Implementing such a monopoly would require the driver/GPU to be aware that RT was occurring and to vacate a CU in order to give it exactly one wavefront, or setting up a clause where a given wavefront does block other wavefronts from using the vector memory path. The variable number of misses to memory for a complex operation like RT could leave the CU with swathes of idle time if that happened, and it may not be a good fit for that mode since the RT method assumes the SIMD is performing various non-memory operations to calculate the payload for the next BVH instruction--which would break a clause immediately.
Nvidia persumably does the whole traversal process in the fixed function hardware, so one might argue that they could have an edge in power usage in potentially keeping the CU/SM off. But it is uncertain whether it matters with the prevalent use of async compute to fill gaps, and whether the actual saving does make a dent in the grand power consumption.
The emphasis would likely be on maintaining parallel execution, and the time horizon for an RT instruction is short in terms of power gating. Perhaps clock gating could occur, but the likelihood is that something else is happening somewhere in the SM to keep things active.
It matters in case each traversal steps needs to be taken on the CUs, i.e. the pointer chasing happens in shader code while the intersection HW/texture unit simply tells whether a ray intersected one or more nodes of the BVH. If this is the way it works then it requires a constant back and forth between CUs and texture/intersection units.
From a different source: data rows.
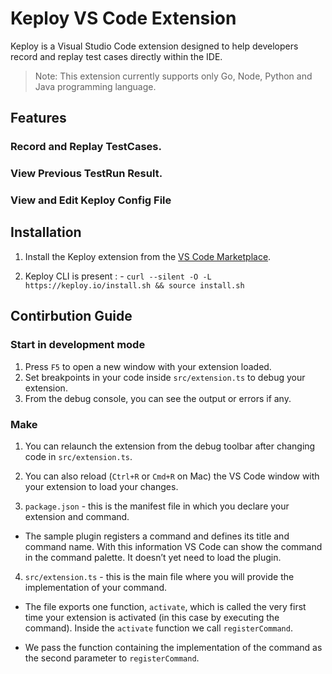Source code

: # Keploy VS Code Extension

Keploy is a Visual Studio Code extension designed to help developers record and replay test cases directly within the IDE.

> Note:  This extension currently supports only Go, Node, Python and Java programming language.

## Features

### Record and Replay TestCases. 
### View Previous TestRun Result.
### View and Edit Keploy Config File


## Installation

1. Install the Keploy extension from the [VS Code Marketplace](https://marketplace.visualstudio.com/).

2. Keploy CLI is present : - `curl --silent -O -L https://keploy.io/install.sh && source install.sh`


## Contirbution Guide

### Start in development mode

1. Press `F5` to open a new window with your extension loaded.
2. Set breakpoints in your code inside `src/extension.ts` to debug your extension.
3. From the debug console, you can see the output or errors if any.

### Make 

1. You can relaunch the extension from the debug toolbar after changing code in `src/extension.ts`.

2. You can also reload (`Ctrl+R` or `Cmd+R` on Mac) the VS Code window with your extension to load your changes.

3. `package.json` - this is the manifest file in which you declare your extension and command.
  * The sample plugin registers a command and defines its title and command name. With this information VS Code can show the command in the command palette. It doesn’t yet need to load the plugin.

4. `src/extension.ts` - this is the main file where you will provide the implementation of your command.
  * The file exports one function, `activate`, which is called the very first time your extension is activated (in this case by executing the command). Inside the `activate` function we call `registerCommand`.

  * We pass the function containing the implementation of the command as the second parameter to `registerCommand`.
The patent AMD seems to be following indicates the RT block should pass back intersection results or the pointer to the next node for each ray submitted to the unit by the SIMD. There's still significant back and forth, but at least the SIMD isn't tasked with a redundant lookup of pointer values after the RT hardware looked at the same node data and skipped over the pointer information in it.
In general CU scheduling and cache-friendly operations (such as L0s being able to snoop each other passively) appear to be part of RDNA. How much of that is new for RDNA 2, I can't tell.
At least with RDNA, snooping at the L0 is known not to happen. They are write-through, so the L2 still serves as an eventual place for visibility. LLVM changes specifically point out that the L0s in a WGP are not coherent when running in WGP mode, so kernels running across dual-CUs would need to explicitly flush the L0 at various times to keep some level of consistency if there's a chance of discrepancies between them.
The prospect of AMD using a cut-down ~536mm² Navi 21 to fight 3070 (~394mm²) is sad isn't it?
It seems less ideal to put a chip of that size against another, since even with perfect yields there's the reduction of candidate dies available from each wafer. The maturity and cost of each node isn't clear for the comparison, however.
If we assume a large cache of some kind, the yields could be better than raw area would suggest.
Another possibility that occurred to me that could take up some area besides a cache would be some kind of on-die voltage regulation, which might be desirable for a mobile or possibly HPC solution. However, that's not something AMD's talked about that much, as a product direction.